> **TASK INSTRUCTIONS**: Each line in the data holding "your" should be listed.

*** Opening of EXERCISE MATERIAL ***

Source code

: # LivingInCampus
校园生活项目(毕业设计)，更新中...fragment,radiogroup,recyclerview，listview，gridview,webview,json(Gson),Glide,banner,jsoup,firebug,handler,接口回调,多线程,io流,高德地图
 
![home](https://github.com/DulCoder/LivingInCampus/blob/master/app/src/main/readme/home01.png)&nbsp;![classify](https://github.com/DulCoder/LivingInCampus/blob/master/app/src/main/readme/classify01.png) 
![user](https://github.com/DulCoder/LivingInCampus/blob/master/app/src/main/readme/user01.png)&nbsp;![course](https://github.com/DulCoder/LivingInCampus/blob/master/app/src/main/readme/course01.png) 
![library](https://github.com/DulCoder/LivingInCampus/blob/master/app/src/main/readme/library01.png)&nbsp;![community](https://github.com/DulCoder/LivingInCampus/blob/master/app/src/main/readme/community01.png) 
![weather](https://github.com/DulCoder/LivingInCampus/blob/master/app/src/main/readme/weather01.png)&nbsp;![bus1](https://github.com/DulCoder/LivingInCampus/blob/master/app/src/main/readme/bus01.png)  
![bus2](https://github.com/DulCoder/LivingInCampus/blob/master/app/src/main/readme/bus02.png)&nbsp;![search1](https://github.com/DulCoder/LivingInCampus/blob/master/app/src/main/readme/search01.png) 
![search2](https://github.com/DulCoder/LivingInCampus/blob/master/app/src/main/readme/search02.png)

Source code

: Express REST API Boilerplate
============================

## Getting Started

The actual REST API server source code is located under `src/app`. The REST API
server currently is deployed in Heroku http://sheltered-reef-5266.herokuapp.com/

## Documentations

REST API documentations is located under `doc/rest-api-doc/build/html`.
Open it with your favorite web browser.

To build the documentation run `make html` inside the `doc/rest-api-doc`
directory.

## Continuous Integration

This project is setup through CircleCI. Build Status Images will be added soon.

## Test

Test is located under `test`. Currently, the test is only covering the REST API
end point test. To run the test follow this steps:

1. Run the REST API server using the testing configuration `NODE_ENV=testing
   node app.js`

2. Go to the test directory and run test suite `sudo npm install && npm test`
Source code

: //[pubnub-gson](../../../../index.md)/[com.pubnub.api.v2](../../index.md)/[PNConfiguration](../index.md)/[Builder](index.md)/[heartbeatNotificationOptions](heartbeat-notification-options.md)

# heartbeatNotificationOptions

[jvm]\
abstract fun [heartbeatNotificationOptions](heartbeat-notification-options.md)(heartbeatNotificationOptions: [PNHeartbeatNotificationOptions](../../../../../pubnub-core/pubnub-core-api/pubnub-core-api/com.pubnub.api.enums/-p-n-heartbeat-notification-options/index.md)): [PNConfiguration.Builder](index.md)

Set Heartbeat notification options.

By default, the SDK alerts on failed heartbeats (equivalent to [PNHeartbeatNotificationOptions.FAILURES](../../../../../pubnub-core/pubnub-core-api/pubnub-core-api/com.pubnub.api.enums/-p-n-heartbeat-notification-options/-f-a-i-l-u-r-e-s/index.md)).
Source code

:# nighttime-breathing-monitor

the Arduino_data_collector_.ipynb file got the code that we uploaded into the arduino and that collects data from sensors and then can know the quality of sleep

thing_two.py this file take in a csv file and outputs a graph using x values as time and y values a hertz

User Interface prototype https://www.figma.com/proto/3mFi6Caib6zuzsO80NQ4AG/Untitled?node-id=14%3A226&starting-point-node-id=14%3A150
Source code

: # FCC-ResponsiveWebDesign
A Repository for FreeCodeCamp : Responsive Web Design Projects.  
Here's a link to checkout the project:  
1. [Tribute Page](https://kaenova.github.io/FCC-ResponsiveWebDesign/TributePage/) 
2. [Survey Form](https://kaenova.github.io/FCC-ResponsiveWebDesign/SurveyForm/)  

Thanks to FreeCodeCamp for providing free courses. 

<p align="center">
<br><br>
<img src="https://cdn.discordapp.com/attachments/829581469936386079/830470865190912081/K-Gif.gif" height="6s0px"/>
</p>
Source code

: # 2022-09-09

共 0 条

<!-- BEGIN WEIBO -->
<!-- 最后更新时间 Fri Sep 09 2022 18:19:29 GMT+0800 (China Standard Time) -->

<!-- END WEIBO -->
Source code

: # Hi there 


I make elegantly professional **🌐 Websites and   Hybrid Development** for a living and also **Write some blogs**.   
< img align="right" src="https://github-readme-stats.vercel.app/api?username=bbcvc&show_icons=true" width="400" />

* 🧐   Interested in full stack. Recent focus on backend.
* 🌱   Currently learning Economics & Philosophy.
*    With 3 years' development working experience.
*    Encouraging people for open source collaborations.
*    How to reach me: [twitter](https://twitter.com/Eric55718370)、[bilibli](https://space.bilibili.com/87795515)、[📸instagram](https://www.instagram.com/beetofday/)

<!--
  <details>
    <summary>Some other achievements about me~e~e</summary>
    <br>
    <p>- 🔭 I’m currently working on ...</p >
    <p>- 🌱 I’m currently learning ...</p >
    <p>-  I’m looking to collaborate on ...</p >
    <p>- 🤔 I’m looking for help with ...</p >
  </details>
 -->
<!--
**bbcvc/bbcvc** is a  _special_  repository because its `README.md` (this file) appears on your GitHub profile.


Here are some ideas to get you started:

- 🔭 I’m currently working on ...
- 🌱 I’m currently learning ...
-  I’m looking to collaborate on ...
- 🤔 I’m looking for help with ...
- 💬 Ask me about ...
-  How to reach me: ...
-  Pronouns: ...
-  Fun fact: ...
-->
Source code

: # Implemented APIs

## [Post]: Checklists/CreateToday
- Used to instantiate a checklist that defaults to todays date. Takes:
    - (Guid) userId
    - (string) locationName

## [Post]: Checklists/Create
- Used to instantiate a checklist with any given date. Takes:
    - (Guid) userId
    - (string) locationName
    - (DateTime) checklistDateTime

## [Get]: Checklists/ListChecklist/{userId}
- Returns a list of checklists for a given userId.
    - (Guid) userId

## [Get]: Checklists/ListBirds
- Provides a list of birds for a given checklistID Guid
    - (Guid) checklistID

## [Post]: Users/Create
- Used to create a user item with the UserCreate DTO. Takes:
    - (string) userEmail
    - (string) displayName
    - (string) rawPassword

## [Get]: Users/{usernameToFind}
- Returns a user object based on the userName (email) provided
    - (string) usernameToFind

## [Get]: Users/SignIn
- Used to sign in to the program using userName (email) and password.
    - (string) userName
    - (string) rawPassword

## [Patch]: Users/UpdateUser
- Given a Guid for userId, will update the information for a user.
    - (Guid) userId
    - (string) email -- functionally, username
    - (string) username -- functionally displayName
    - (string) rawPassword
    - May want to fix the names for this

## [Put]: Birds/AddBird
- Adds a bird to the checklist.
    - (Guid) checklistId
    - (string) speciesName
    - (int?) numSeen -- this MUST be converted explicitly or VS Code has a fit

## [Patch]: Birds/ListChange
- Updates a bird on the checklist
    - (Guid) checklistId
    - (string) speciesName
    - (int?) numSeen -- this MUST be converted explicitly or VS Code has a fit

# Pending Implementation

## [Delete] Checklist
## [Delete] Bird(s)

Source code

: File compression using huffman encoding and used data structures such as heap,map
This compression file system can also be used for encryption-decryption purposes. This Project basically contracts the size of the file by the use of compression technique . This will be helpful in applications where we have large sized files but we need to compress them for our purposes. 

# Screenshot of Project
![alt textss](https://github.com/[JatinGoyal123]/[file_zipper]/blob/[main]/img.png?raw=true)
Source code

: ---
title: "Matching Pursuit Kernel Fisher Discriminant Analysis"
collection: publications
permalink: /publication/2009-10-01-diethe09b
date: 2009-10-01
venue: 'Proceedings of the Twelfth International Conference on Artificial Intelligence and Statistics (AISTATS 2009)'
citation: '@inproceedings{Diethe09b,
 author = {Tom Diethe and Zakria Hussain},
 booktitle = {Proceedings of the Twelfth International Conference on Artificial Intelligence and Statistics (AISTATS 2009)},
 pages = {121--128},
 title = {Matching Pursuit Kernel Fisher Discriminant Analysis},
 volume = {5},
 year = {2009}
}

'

*** Close of EXERCISE MATERIAL ***

> **TASK RESULT**:
Open it with your favorite web browser.
**bbcvc/bbcvc** is a  _special_  repository because its `README.md` (this file) appears on your GitHub profile.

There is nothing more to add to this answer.